A Europe That Protects Its Heritage
15 July 2020
This policy brief analyses the competences and potential of the EU in the field of cultural heritage protection. Despite numerous references to culture and heritage in the EU treaties, the analysis suggests that the Union’s focus on cultural heritage remains limited and does not adequately reflect the magnitude of recent challenges.

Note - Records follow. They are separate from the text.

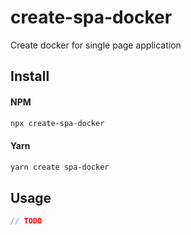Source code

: # create-spa-docker

Create docker for single page application

## Install

#### NPM

```bash
npx create-spa-docker
```

#### Yarn

```bash
yarn create spa-docker
```

## Usage

```js
// TODO
```
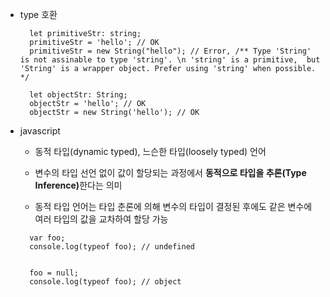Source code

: 
* type 호환

  ```
    let primitiveStr: string;
    primitiveStr = 'hello'; // OK
    primitiveStr = new String("hello"); // Error, /** Type 'String' is not assinable to type 'string'. \n 'string' is a primitive,  but 'String' is a wrapper object. Prefer using 'string' when possible. */

    let objectStr: String;
    objectStr = 'hello'; // OK
    objectStr = new String('hello'); // OK
  ```

* javascript 
  
  - 동적 타입(dynamic typed), 느슨한 타입(loosely typed) 언어

  - 변수의 타입 선언 없이 값이 할당되는 과정에서 <b>동적으로 타입을 추론(Type Inference)</b>한다는 의미

  - 동적 타입 언어는 타입 춘론에 의해 변수의 타입이 결정된 후에도 같은 변수에 여러 타입의 값을 교차하여 할당 가능

  ```
    var foo;
    console.log(typeof foo); // undefined

    
    foo = null;
    console.log(typeof foo); // object

  ```
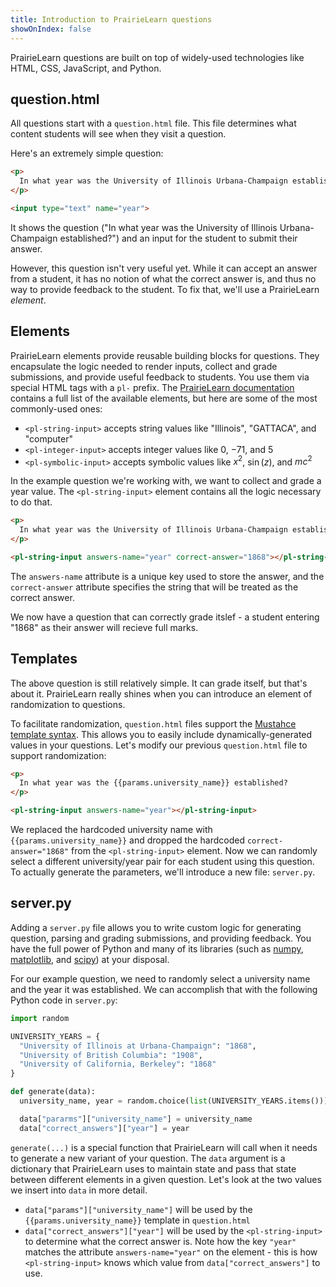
 ```yaml
---
title: Introduction to PrairieLearn questions
showOnIndex: false
---
```


PrairieLearn questions are built on top of widely-used technologies like HTML, CSS, JavaScript, and Python.

## question.html

All questions start with a `question.html` file. This file determines what content students will see when they visit a question.

Here's an extremely simple question:

```html
<p>
  In what year was the University of Illinois Urbana-Champaign establised?
</p>

<input type="text" name="year">
```

It shows the question ("In what year was the University of Illinois Urbana-Champaign established?") and an input for the student to submit their answer.

However, this question isn't very useful yet. While it can accept an answer from a student, it has no notion of what the correct answer is, and thus no way to provide feedback to the student. To fix that, we'll use a PrairieLearn _element_.

## Elements

PrairieLearn elements provide reusable building blocks for questions. They encapsulate the logic needed to render inputs, collect and grade submissions, and provide useful feedback to students. You use them via special HTML tags with a `pl-` prefix. The [PrairieLearn documentation](https://prairielearn.readthedocs.io/en/latest/elements/) contains a full list of the available elements, but here are some of the most commonly-used ones:

- `<pl-string-input>` accepts string values like "Illinois", "GATTACA", and "computer"
- `<pl-integer-input>` accepts integer values like $0$, $-71$, and $5$
- `<pl-symbolic-input>` accepts symbolic values like $x^2$, $\sin(z)$, and $mc^2$

In the example question we're working with, we want to collect and grade a year value. The `<pl-string-input>` element contains all the logic necessary to do that.

```html
<p>
  In what year was the University of Illinois Urbana-Champaign established?
</p>

<pl-string-input answers-name="year" correct-answer="1868"></pl-string-input>
```

The `answers-name` attribute is a unique key used to store the answer, and the `correct-answer` attribute specifies the string that will be treated as the correct answer.

We now have a question that can correctly grade itslef - a student entering "1868" as their answer will recieve full marks.

## Templates

The above question is still relatively simple. It can grade itself, but that's about it. PrairieLearn really shines when you can introduce an element of randomization to questions.

To facilitate randomization, `question.html` files support the [Mustahce template syntax](https://mustache.github.io). This allows you to easily include dynamically-generated values in your questions. Let's modify our previous `question.html` file to support randomization:

```html
<p>
  In what year was the {{params.university_name}} established?
</p>

<pl-string-input answers-name="year"></pl-string-input>
```

We replaced the hardcoded university name with `{{params.university_name}}` and dropped the hardcoded `correct-answer="1868"` from the `<pl-string-input>` element. Now we can randomly select a different university/year pair for each student using this question. To actually generate the parameters, we'll introduce a new file: `server.py`.

## server.py

Adding a `server.py` file allows you to write custom logic for generating question, parsing and grading submissions, and providing feedback. You have the full power of Python and many of its libraries (such as [numpy](https://numpy.org), [matplotlib](https://matplotlib.org), and [scipy](https://www.scipy.org)) at your disposal.

For our example question, we need to randomly select a university name and the year it was established. We can accomplish that with the following Python code in `server.py`:

```python
import random

UNIVERSITY_YEARS = {
  "University of Illinois at Urbana-Champaign": "1868",
  "University of British Columbia": "1908",
  "University of California, Berkeley": "1868"
}

def generate(data):
  university_name, year = random.choice(list(UNIVERSITY_YEARS.items()))

  data["pararms"]["university_name"] = university_name
  data["correct_answers"]["year"] = year
```

`generate(...)` is a special function that PrairieLearn will call when it needs to generate a new variant of your question. The `data` argument is a dictionary that PrairieLearn uses to maintain state and pass that state between different elements in a given question. Let's look at the two values we insert into `data` in more detail.

* `data["params"]["university_name"]` will be used by the `{{params.university_name}}` template in `question.html`
* `data["correct_answers"]["year"]` will be used by the `<pl-string-input>` to determine what the correct answer is. Note how the key `"year"` matches the attribute `answers-name="year"` on the element - this is how `<pl-string-input>` knows which value from `data["correct_answers"]` to use.
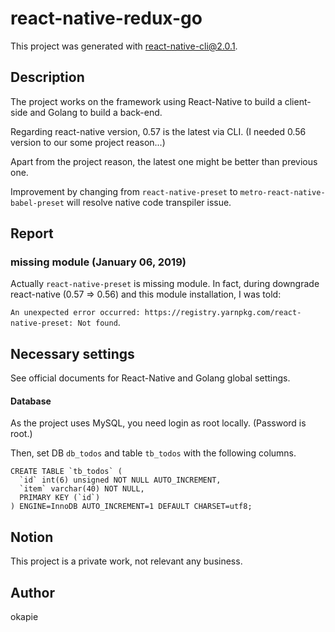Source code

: # react-native-redux-go

This project was generated with react-native-cli@2.0.1.

## Description

The project works on the framework using React-Native to build a client-side and Golang to build a back-end.

Regarding react-native version, 0.57 is the latest via CLI. (I needed 0.56 version to our some project reason...)

Apart from the project reason, the latest one might be better than previous one.

Improvement by changing from `react-native-preset` to `metro-react-native-babel-preset` will resolve native code transpiler issue.

## Report

### missing module (January 06, 2019)

Actually `react-native-preset` is missing module.
In fact, during downgrade react-native (0.57 => 0.56) and this module installation, I was told:

`An unexpected error occurred: https://registry.yarnpkg.com/react-native-preset: Not found`.

## Necessary settings

See official documents for React-Native and Golang global settings.

#### Database

As the project uses MySQL, you need login as root locally. (Password is root.)

Then, set DB `db_todos` and table `tb_todos` with the following columns.

```
CREATE TABLE `tb_todos` (
  `id` int(6) unsigned NOT NULL AUTO_INCREMENT,
  `item` varchar(40) NOT NULL,
  PRIMARY KEY (`id`)
) ENGINE=InnoDB AUTO_INCREMENT=1 DEFAULT CHARSET=utf8;
```

## Notion

This project is a private work, not relevant any business.

## Author

okapie
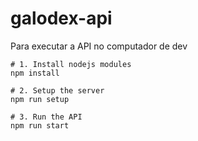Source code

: # galodex-api

Para executar a API no computador de dev


```
# 1. Install nodejs modules
npm install

# 2. Setup the server
npm run setup

# 3. Run the API
npm run start
```
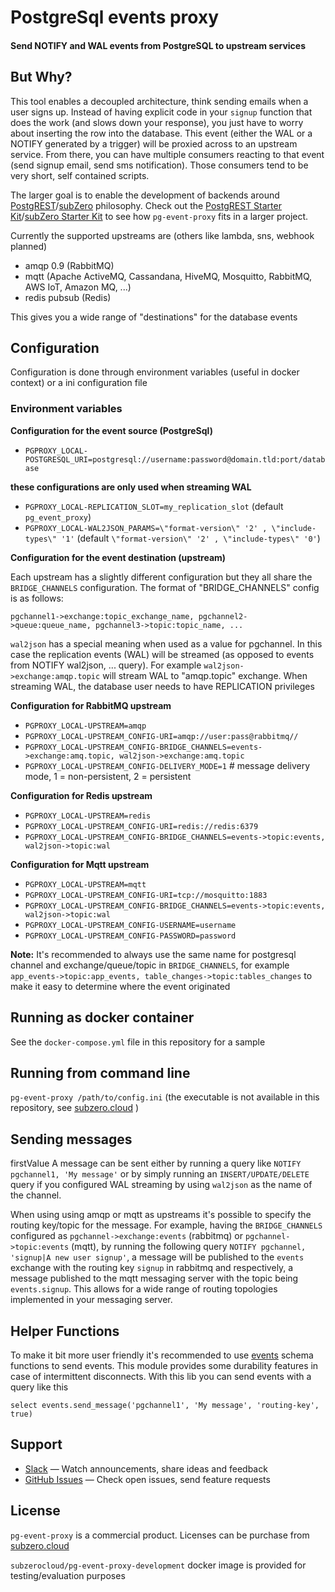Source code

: # PostgreSql events proxy

#### Send NOTIFY and WAL events from PostgreSQL to upstream services


## But Why?

This tool enables a decoupled architecture, think sending emails when a user signs up. Instead of having explicit code in your `signup` function that does the work (and slows down your response), you just have to worry about inserting the row into the database. This event (either the WAL or a NOTIFY generated by a trigger) will be proxied across to an upstream service. From there, you can have multiple consumers reacting to that event (send signup email, send sms notification). Those consumers tend to be very short, self contained scripts.

The larger goal is to enable the development of backends around [PostgREST](https://postgrest.com)/[subZero](https://subzero.cloud/) philosophy.
Check out the [PostgREST Starter Kit](https://github.com/subzerocloud/postgrest-starter-kit)/[subZero Starter Kit](https://github.com/subzerocloud/subzero-starter-kit) to see how `pg-event-proxy` fits in a larger project.

Currently the supported upstreams are (others like lambda, sns, webhook planned)
- amqp 0.9 (RabbitMQ)
- mqtt (Apache ActiveMQ, Cassandana, HiveMQ, Mosquitto, RabbitMQ, AWS IoT, Amazon MQ, ...)
- redis pubsub (Redis)

This gives you a wide range of "destinations" for the database events

## Configuration

Configuration is done through environment variables (useful in docker context) or a ini configuration file

### Environment variables

**Configuration for the event source (PostgreSql)**
- `PGPROXY_LOCAL-POSTGRESQL_URI=postgresql://username:password@domain.tld:port/database`

**these configurations are only used when streaming WAL**
- `PGPROXY_LOCAL-REPLICATION_SLOT=my_replication_slot` (default `pg_event_proxy`)
- `PGPROXY_LOCAL-WAL2JSON_PARAMS=\"format-version\" '2' , \"include-types\" '1'` (default `\"format-version\" '2' , \"include-types\" '0'`)

**Configuration for the event destination (upstream)**

Each upstream has a slightly different configuration but they all share the `BRIDGE_CHANNELS` configuration.
The format of "BRIDGE_CHANNELS" config is as follows:

```
pgchannel1->exchange:topic_exchange_name, pgchannel2->queue:queue_name, pgchannel3->topic:topic_name, ...
```

`wal2json` has a special meaning when used as a value for pgchannel.
In this case the replication events (WAL) will be streamed (as opposed to events from NOTIFY wal2json, ... query).
For example `wal2json->exchange:amqp.topic` will stream WAL to "amqp.topic" exchange.
When streaming WAL, the database user needs to have REPLICATION privileges


**Configuration for RabbitMQ upstream**
- `PGPROXY_LOCAL-UPSTREAM=amqp`
- `PGPROXY_LOCAL-UPSTREAM_CONFIG-URI=amqp://user:pass@rabbitmq//`
- `PGPROXY_LOCAL-UPSTREAM_CONFIG-BRIDGE_CHANNELS=events->exchange:amq.topic, wal2json->exchange:amq.topic`
- `PGPROXY_LOCAL-UPSTREAM_CONFIG-DELIVERY_MODE=1` # message delivery mode, 1 = non-persistent, 2 = persistent

**Configuration for Redis upstream**
- `PGPROXY_LOCAL-UPSTREAM=redis`
- `PGPROXY_LOCAL-UPSTREAM_CONFIG-URI=redis://redis:6379`
- `PGPROXY_LOCAL-UPSTREAM_CONFIG-BRIDGE_CHANNELS=events->topic:events, wal2json->topic:wal`

**Configuration for Mqtt upstream**
- `PGPROXY_LOCAL-UPSTREAM=mqtt`
- `PGPROXY_LOCAL-UPSTREAM_CONFIG-URI=tcp://mosquitto:1883`
- `PGPROXY_LOCAL-UPSTREAM_CONFIG-BRIDGE_CHANNELS=events->topic:events, wal2json->topic:wal`
- `PGPROXY_LOCAL-UPSTREAM_CONFIG-USERNAME=username`
- `PGPROXY_LOCAL-UPSTREAM_CONFIG-PASSWORD=password`

**Note:** It's recommended to always use the same name for postgresql channel and exchange/queue/topic in `BRIDGE_CHANNELS`, for example
`app_events->topic:app_events, table_changes->topic:tables_changes` to make it easy to determine where the event originated


## Running as docker container
See the `docker-compose.yml` file in this repository for a sample

## Running from command line
`pg-event-proxy /path/to/config.ini` (the executable is not available in this repository, see [subzero.cloud](https://subzero.cloud) )

## Sending messages
firstValue
A message can be sent either by running a query like `NOTIFY pgchannel1, 'My message'` or by simply running an `INSERT/UPDATE/DELETE` query if you configured WAL streaming by using `wal2json` as the name of the channel. 

When using using amqp or mqtt as upstreams it's possible to specify the routing key/topic for the message.
For example, having the `BRIDGE_CHANNELS` configured as `pgchannel->exchange:events` (rabbitmq) or `pgchannel->topic:events` (mqtt), by running the following query
`NOTIFY pgchannel, 'signup|A new user signup'`, a message will be published to the `events` exchange with the routing key `signup` in rabbitmq and respectively, a message published to the mqtt messaging server with the topic being `events.signup`. This allows for a wide range of routing topologies implemented in your messaging server.

## Helper Functions

To make it bit more user friendly it's recommended to use [events](postgres/1_events.sql) schema functions to send events. This module provides some durability features in case of intermittent disconnects. With this lib you can send events with a query like this
```
select events.send_message('pgchannel1', 'My message', 'routing-key', true)
```

## Support

* [Slack](https://slack.subzero.cloud/) — Watch announcements, share ideas and feedback
* [GitHub Issues](https://github.com/subzerocloud/pg-event-proxy/issues) — Check open issues, send feature requests


## License
`pg-event-proxy` is a commercial product. Licenses can be purchase from [subzero.cloud](https://subzero.cloud/)

`subzerocloud/pg-event-proxy-development` docker image is provided for testing/evaluation purposes

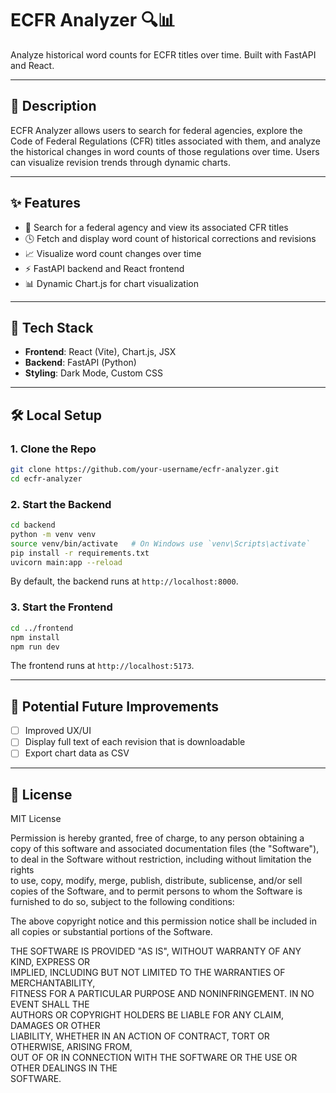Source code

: # ECFR Analyzer 🔍📊

Analyze historical word counts for ECFR titles over time. Built with FastAPI and React.

---

## 📘 Description

ECFR Analyzer allows users to search for federal agencies, explore the Code of Federal Regulations (CFR) titles associated with them, and analyze the historical changes in word counts of those regulations over time. Users can visualize revision trends through dynamic charts.

---

## ✨ Features

- 🔎 Search for a federal agency and view its associated CFR titles
- 🕓 Fetch and display word count of historical corrections and revisions
- 📈 Visualize word count changes over time
- ⚡ FastAPI backend and React frontend
- 📊 Dynamic Chart.js for chart visualization

---

## 🧰 Tech Stack

- **Frontend**: React (Vite), Chart.js, JSX
- **Backend**: FastAPI (Python)
- **Styling**: Dark Mode, Custom CSS

---

## 🛠️ Local Setup

### 1. Clone the Repo

```bash
git clone https://github.com/your-username/ecfr-analyzer.git
cd ecfr-analyzer
```

### 2. Start the Backend

```bash
cd backend
python -m venv venv
source venv/bin/activate   # On Windows use `venv\Scripts\activate`
pip install -r requirements.txt
uvicorn main:app --reload
```

By default, the backend runs at `http://localhost:8000`.

### 3. Start the Frontend

```bash
cd ../frontend
npm install
npm run dev
```

The frontend runs at `http://localhost:5173`.

---

## 🚀 Potential Future Improvements

- [ ] Improved UX/UI
- [ ] Display full text of each revision that is downloadable
- [ ] Export chart data as CSV

---

## 📄 License

MIT License

Permission is hereby granted, free of charge, to any person obtaining a copy
of this software and associated documentation files (the "Software"), to deal
in the Software without restriction, including without limitation the rights  
to use, copy, modify, merge, publish, distribute, sublicense, and/or sell  
copies of the Software, and to permit persons to whom the Software is  
furnished to do so, subject to the following conditions:

The above copyright notice and this permission notice shall be included in all
copies or substantial portions of the Software.

THE SOFTWARE IS PROVIDED "AS IS", WITHOUT WARRANTY OF ANY KIND, EXPRESS OR  
IMPLIED, INCLUDING BUT NOT LIMITED TO THE WARRANTIES OF MERCHANTABILITY,  
FITNESS FOR A PARTICULAR PURPOSE AND NONINFRINGEMENT. IN NO EVENT SHALL THE  
AUTHORS OR COPYRIGHT HOLDERS BE LIABLE FOR ANY CLAIM, DAMAGES OR OTHER  
LIABILITY, WHETHER IN AN ACTION OF CONTRACT, TORT OR OTHERWISE, ARISING FROM,  
OUT OF OR IN CONNECTION WITH THE SOFTWARE OR THE USE OR OTHER DEALINGS IN THE  
SOFTWARE.

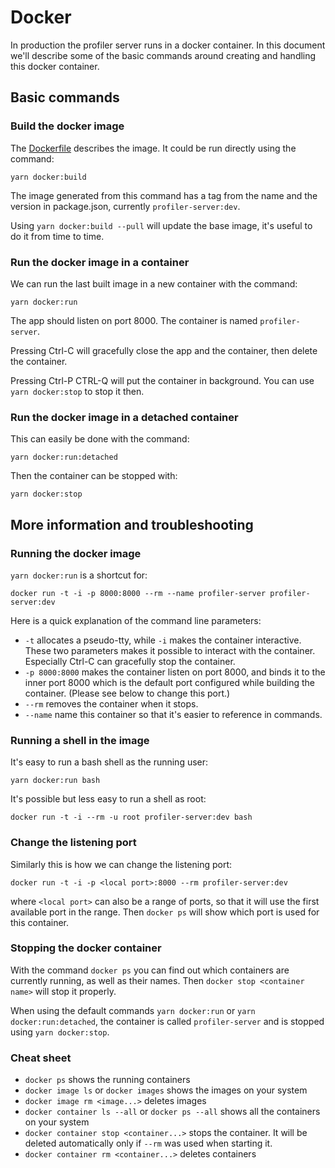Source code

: # Docker

In production the profiler server runs in a docker container. In this document
we'll describe some of the basic commands around creating and handling this
docker container.

## Basic commands
### Build the docker image

The [Dockerfile](../Dockerfile) describes the image. It could be run directly
using the command:
```
yarn docker:build
```

The image generated from this command has a tag from the name and the version in
package.json, currently `profiler-server:dev`.

Using `yarn docker:build --pull` will update the base image, it's useful to do
it from time to time.

### Run the docker image in a container

We can run the last built image in a new container with the command:
```
yarn docker:run
```
The app should listen on port 8000. The container is named `profiler-server`.

Pressing Ctrl-C will gracefully close the app and the container, then delete the
container.

Pressing Ctrl-P CTRL-Q will put the container in background. You can use `yarn
docker:stop` to stop it then.

### Run the docker image in a detached container

This can easily be done with the command:
```
yarn docker:run:detached
```
Then the container can be stopped with:
```
yarn docker:stop
```

## More information and troubleshooting
### Running the docker image
`yarn docker:run` is a shortcut for:
```
docker run -t -i -p 8000:8000 --rm --name profiler-server profiler-server:dev
```
Here is a quick explanation of the command line parameters:
* `-t` allocates a pseudo-tty, while `-i` makes the container interactive. These
  two parameters makes it possible to interact with the container. Especially
  Ctrl-C can gracefully stop the container.
* `-p 8000:8000` makes the container listen on port 8000, and binds it to the
  inner port 8000 which is the default port configured while building the
  container. (Please see below to change this port.)
* `--rm` removes the container when it stops.
* `--name` name this container so that it's easier to reference in commands.

### Running a shell in the image
It's easy to run a bash shell as the running user:
```
yarn docker:run bash
```
It's possible but less easy to run a shell as root:
```
docker run -t -i --rm -u root profiler-server:dev bash
```

### Change the listening port
Similarly this is how we can change the listening port:
```
docker run -t -i -p <local port>:8000 --rm profiler-server:dev
```
where `<local port>` can also be a range of ports, so that it will use the first
available port in the range. Then `docker ps` will show which port is used for
this container.

### Stopping the docker container

With the command `docker ps` you can find out which containers are currently
running, as well as their names. Then `docker stop <container name>` will stop
it properly.

When using the default commands `yarn docker:run` or `yarn docker:run:detached`,
the container is called `profiler-server` and is stopped using `yarn docker:stop`.

### Cheat sheet
* `docker ps` shows the running containers
* `docker image ls` or `docker images` shows the images on your system
* `docker image rm <image...>` deletes images
* `docker container ls --all` or `docker ps --all` shows all the containers on
  your system
* `docker container stop <container...>` stops the container. It will be deleted
  automatically only if `--rm` was used when starting it.
* `docker container rm <container...>` deletes containers

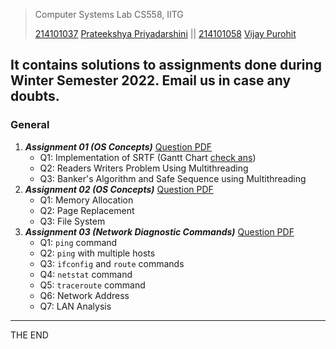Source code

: > Computer Systems Lab CS558, IITG
>
> [214101037](https://www.iitg.ac.in/cse/student-pages/ppriyadarshini) [Prateekshya Priyadarshini](https://github.com/prateekshyap) || [214101058](https://www.iitg.ac.in/cse/student-pages/vijay.purohit) [Vijay Purohit](https://github.com/vijaypurohit)


It contains solutions to assignments done during Winter Semester 2022.
Email us in case any doubts.
--------------------------------------------------------
### General 
1. ___Assignment 01 (OS Concepts)___ [Question PDF](/Assignment1/Questions/Assignment1.pdf?target=_blank)
   * Q1: Implementation of SRTF (Gantt Chart [check ans](https://boonsuen.com/process-scheduling-solver))
   * Q2: Readers Writers Problem Using Multithreading 
   * Q3: Banker's Algorithm and Safe Sequence using Multithreading
2. ___Assignment 02 (OS Concepts)___ [Question PDF](/Assignment2/Questions/Assignment2.pdf)
   * Q1: Memory Allocation
   * Q2: Page Replacement
   * Q3: File System
3. ___Assignment 03 (Network Diagnostic Commands)___ [Question PDF](/Assignment3/Questions/CS558_Assignment%201%20-%20Basic%20Unix%20Command.pdf)
   * Q1: ````ping```` command
   * Q2: ````ping```` with multiple hosts
   * Q3: ````ifconfig```` and ````route```` commands
   * Q4: ````netstat```` command
   * Q5: ````traceroute```` command
   * Q6: Network Address
   * Q7: LAN Analysis
-----------------
THE END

In the last decade of financial and economic difficulties, Europe’s cultural heritage has suffered from major funding cuts. This is now being compounded by the devastating consequences of the COVID-19 pandemic on the culture and heritage sectors. Climate change also represents a growing threat to cultural sites across the EU, and the successes of right-wing Eurosceptic populism have changed the politics of cultural heritage. The EU is routinely portrayed as a remote post-national technocracy bent on overcoming separate national identities and lacking a commitment to the continent’s common historical heritage.
This paper argues that all these developments have created the conditions for considerable ‘European added value’—economic, social and political—to be realised by stepping up EU action for the protection of the continent’s cultural heritage. Currently ongoing negotiations for the next EU Multiannual Financial Framework (MFF 2021–7) and for the post-COVID-19 recovery fund that is tied to it (the ‘Next Generation EU’ initiative) offer a unique opportunity to advance this important agenda.